From the data that follows, print exactly the lines starting at the one containing "11. ### 使用Spring Cloud Sleuth跟踪微服务" and ending at the one containing "16. ### Spring"; include both of them and nothing more.

Records from a dataset

..............................

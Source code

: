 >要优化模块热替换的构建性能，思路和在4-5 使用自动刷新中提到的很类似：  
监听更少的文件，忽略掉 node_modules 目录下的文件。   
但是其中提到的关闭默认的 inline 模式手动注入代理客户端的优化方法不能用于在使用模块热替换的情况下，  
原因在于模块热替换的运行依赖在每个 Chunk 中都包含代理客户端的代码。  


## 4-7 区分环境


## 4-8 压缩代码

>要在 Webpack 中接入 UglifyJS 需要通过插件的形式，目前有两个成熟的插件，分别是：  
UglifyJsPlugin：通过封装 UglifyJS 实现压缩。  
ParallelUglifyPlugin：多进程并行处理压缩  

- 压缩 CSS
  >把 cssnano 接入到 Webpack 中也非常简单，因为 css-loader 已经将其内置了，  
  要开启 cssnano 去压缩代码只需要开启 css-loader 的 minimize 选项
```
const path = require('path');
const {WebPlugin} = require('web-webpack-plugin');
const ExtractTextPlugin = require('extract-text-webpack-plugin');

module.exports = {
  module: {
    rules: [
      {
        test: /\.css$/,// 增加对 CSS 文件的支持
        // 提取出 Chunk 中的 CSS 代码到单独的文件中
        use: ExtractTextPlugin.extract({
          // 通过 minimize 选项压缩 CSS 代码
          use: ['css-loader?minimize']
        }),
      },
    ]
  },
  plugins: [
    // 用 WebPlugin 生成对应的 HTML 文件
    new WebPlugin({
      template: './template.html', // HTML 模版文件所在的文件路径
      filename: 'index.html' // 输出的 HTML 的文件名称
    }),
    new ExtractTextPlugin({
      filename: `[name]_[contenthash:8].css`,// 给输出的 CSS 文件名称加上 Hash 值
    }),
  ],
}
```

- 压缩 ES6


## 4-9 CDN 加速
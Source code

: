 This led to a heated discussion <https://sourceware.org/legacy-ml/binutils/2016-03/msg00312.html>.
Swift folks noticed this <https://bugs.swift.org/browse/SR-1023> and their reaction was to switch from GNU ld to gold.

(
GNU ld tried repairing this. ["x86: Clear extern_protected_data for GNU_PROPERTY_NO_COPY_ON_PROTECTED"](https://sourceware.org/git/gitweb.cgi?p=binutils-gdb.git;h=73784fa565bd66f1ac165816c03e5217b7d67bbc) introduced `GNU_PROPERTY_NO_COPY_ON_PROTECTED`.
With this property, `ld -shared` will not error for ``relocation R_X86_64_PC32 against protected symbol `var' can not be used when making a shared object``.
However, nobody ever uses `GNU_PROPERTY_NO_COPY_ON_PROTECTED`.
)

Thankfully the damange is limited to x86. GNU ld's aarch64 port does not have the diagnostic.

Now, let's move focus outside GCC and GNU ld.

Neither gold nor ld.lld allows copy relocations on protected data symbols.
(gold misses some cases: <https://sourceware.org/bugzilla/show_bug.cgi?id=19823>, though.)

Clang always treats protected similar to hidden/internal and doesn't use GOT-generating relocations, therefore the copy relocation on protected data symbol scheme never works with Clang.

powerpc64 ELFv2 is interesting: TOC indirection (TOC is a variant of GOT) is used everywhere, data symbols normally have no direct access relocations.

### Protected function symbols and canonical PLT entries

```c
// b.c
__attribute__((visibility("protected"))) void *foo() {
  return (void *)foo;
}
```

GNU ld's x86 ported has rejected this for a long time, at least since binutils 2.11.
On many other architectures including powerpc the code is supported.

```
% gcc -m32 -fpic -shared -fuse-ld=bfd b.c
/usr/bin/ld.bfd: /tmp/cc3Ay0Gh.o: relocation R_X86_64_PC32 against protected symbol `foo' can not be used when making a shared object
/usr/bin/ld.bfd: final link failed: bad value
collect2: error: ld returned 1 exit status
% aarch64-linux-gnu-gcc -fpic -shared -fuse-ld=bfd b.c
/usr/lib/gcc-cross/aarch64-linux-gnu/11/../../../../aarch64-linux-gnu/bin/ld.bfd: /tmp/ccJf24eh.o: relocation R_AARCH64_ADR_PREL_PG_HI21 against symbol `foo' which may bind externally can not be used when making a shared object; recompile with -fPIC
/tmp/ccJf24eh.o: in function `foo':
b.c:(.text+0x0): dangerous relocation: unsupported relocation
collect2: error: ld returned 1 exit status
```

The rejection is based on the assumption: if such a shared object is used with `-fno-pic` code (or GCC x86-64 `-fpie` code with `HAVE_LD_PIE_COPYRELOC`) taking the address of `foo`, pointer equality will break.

..............................

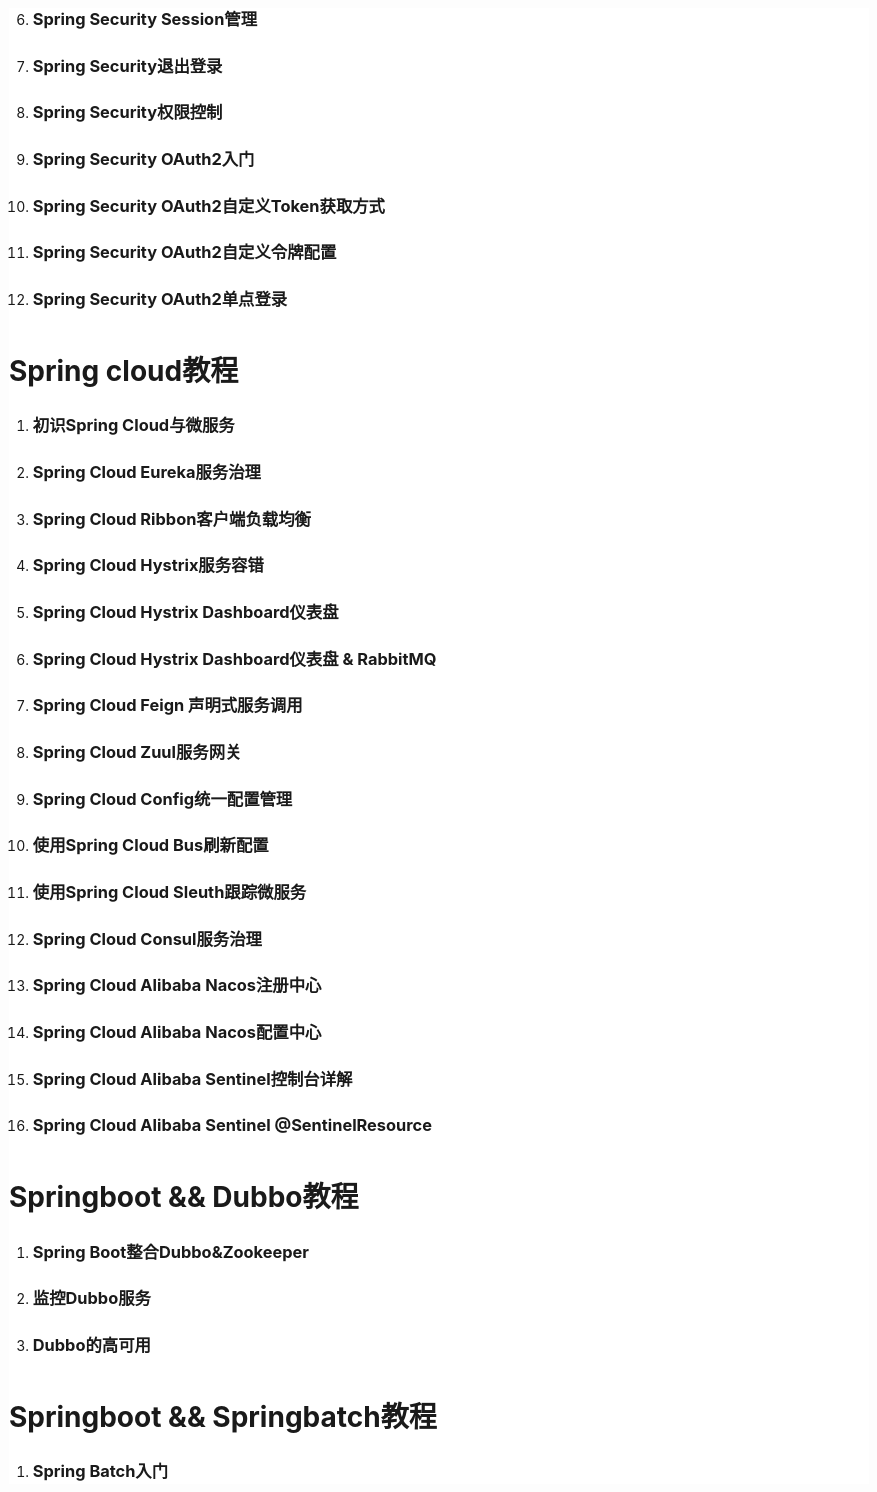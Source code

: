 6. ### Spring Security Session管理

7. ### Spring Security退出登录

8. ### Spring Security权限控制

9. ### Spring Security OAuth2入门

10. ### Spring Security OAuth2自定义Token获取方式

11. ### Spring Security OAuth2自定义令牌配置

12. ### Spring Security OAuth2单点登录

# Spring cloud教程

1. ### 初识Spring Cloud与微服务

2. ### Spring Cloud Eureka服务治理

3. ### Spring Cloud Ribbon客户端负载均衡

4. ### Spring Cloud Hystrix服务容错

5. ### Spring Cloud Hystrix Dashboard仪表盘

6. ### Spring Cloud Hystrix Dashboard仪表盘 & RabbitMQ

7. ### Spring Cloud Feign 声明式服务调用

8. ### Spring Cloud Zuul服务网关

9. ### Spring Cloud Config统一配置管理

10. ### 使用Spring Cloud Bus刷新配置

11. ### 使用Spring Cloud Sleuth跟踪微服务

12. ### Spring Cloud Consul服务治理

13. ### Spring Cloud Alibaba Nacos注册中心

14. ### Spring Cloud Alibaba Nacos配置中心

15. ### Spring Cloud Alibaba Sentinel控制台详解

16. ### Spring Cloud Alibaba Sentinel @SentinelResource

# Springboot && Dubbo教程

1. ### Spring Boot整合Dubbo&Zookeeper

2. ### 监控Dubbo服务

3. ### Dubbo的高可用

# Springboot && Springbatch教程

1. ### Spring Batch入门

..............................

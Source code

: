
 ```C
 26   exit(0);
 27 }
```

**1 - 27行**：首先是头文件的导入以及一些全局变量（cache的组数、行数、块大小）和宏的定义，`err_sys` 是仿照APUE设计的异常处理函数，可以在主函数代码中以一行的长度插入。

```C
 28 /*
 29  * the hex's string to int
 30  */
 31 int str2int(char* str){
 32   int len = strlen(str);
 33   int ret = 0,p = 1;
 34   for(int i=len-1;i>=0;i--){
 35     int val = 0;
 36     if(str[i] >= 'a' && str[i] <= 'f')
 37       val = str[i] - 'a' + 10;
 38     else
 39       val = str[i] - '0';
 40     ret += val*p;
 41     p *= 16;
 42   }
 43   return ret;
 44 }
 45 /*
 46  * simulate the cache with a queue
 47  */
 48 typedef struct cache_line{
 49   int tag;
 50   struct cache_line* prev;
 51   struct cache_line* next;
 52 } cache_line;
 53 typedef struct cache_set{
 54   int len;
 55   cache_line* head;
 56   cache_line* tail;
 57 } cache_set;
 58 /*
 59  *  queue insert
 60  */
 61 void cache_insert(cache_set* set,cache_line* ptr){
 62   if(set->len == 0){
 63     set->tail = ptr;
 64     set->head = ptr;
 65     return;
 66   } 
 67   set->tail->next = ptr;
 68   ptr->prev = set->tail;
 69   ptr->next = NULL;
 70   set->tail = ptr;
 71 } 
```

..............................

--- Problem solution ---
11. ### 使用Spring Cloud Sleuth跟踪微服务

12. ### Spring Cloud Consul服务治理

13. ### Spring Cloud Alibaba Nacos注册中心

14. ### Spring Cloud Alibaba Nacos配置中心

15. ### Spring Cloud Alibaba Sentinel控制台详解

16. ### Spring Cloud Alibaba Sentinel @SentinelResource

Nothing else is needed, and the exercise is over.